WORK REQUEST =
Exactly as written, copy the lines that run from the start of the data below to the line containing "- **Context:**", both ends included.

Items from a dataset:
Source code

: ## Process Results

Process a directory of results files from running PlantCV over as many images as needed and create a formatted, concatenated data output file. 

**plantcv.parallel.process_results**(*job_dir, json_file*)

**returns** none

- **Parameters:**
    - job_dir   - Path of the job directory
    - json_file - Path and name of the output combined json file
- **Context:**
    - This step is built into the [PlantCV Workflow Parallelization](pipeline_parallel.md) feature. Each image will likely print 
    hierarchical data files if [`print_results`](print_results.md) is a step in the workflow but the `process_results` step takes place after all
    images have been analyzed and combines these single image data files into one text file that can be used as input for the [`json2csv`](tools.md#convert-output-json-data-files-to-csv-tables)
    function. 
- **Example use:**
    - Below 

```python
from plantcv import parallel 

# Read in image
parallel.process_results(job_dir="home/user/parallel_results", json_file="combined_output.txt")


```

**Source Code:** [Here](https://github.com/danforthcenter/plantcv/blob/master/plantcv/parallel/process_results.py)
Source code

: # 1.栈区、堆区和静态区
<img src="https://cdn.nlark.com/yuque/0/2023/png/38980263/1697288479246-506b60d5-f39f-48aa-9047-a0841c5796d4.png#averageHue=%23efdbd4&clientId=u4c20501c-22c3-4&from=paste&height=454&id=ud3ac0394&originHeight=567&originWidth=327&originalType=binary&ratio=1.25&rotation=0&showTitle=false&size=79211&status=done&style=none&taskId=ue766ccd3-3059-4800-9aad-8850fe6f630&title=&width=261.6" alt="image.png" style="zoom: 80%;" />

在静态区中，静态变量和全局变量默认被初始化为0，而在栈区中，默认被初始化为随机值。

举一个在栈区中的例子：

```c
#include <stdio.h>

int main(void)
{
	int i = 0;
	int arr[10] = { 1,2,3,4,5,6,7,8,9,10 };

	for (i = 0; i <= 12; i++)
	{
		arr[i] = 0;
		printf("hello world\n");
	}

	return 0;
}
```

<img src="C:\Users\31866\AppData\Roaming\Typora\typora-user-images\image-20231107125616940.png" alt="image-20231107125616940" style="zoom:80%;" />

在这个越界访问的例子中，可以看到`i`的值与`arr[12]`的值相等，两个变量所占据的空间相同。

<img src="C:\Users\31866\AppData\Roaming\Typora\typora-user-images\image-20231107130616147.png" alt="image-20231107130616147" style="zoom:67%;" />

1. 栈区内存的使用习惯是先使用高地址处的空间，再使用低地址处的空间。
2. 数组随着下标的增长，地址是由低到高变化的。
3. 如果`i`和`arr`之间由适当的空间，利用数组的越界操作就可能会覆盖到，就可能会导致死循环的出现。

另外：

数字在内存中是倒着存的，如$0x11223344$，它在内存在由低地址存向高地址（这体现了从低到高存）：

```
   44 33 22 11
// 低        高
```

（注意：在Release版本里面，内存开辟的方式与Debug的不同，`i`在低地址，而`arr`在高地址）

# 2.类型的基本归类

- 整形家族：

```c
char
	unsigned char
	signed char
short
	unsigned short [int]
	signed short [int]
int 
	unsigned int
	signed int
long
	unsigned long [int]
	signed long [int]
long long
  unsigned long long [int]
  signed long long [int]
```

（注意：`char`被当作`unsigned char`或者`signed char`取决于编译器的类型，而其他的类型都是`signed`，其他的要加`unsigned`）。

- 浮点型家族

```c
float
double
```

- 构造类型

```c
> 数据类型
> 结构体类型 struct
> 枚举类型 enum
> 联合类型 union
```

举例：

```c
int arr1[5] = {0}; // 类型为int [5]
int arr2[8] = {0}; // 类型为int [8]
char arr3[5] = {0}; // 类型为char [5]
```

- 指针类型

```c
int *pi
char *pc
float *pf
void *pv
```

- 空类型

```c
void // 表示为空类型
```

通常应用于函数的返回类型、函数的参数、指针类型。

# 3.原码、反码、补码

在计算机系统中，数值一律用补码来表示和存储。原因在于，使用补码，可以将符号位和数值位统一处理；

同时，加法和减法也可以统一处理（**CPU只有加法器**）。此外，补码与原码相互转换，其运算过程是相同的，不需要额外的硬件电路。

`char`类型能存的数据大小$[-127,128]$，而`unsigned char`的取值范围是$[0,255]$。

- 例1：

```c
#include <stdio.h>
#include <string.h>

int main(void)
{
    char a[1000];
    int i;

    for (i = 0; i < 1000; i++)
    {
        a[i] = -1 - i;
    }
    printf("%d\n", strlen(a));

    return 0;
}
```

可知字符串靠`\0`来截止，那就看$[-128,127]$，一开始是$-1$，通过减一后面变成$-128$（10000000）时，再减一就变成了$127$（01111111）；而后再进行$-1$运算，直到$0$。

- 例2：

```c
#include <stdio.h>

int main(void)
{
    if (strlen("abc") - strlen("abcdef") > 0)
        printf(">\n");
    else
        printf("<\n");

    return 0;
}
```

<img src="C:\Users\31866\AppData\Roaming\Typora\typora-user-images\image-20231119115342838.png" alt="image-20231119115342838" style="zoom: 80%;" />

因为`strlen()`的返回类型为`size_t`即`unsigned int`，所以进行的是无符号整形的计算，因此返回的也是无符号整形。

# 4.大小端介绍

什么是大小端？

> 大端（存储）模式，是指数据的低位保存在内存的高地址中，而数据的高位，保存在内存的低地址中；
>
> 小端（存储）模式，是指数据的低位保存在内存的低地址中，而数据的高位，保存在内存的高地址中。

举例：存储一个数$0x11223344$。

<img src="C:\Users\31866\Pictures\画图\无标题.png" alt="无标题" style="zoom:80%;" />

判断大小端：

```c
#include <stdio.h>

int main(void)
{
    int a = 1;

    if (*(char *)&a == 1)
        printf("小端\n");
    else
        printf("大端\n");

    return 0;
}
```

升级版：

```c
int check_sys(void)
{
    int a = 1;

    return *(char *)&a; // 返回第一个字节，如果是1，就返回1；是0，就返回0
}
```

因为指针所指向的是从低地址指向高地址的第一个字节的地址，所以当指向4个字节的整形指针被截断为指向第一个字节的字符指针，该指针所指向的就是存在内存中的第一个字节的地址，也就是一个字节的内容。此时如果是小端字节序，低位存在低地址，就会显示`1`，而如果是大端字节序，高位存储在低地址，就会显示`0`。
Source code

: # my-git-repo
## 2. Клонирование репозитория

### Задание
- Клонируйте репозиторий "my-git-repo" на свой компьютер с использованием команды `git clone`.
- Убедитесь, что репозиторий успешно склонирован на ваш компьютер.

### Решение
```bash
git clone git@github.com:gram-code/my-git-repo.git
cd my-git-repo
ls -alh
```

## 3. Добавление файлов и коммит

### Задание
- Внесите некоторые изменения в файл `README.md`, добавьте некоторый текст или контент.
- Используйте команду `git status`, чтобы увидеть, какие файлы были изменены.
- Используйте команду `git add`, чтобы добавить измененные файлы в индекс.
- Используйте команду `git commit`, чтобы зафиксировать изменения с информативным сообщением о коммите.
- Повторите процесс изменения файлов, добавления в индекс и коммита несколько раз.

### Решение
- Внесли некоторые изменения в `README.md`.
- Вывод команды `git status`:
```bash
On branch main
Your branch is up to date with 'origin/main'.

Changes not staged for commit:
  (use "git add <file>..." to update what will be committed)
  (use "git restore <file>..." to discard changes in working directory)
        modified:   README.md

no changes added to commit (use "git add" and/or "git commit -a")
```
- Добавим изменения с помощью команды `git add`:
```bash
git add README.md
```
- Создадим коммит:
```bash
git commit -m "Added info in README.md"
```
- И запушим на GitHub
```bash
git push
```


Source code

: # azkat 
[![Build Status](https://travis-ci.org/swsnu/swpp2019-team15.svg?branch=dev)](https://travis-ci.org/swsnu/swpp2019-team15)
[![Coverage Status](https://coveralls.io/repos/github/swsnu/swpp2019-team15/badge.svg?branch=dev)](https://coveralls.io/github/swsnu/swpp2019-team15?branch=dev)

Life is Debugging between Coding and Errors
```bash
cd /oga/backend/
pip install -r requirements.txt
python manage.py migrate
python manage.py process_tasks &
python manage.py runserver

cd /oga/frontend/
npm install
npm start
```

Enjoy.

TASK RESPONSE =
Source code

: ## Process Results

Process a directory of results files from running PlantCV over as many images as needed and create a formatted, concatenated data output file. 

**plantcv.parallel.process_results**(*job_dir, json_file*)

**returns** none

- **Parameters:**
    - job_dir   - Path of the job directory
    - json_file - Path and name of the output combined json file
- **Context:**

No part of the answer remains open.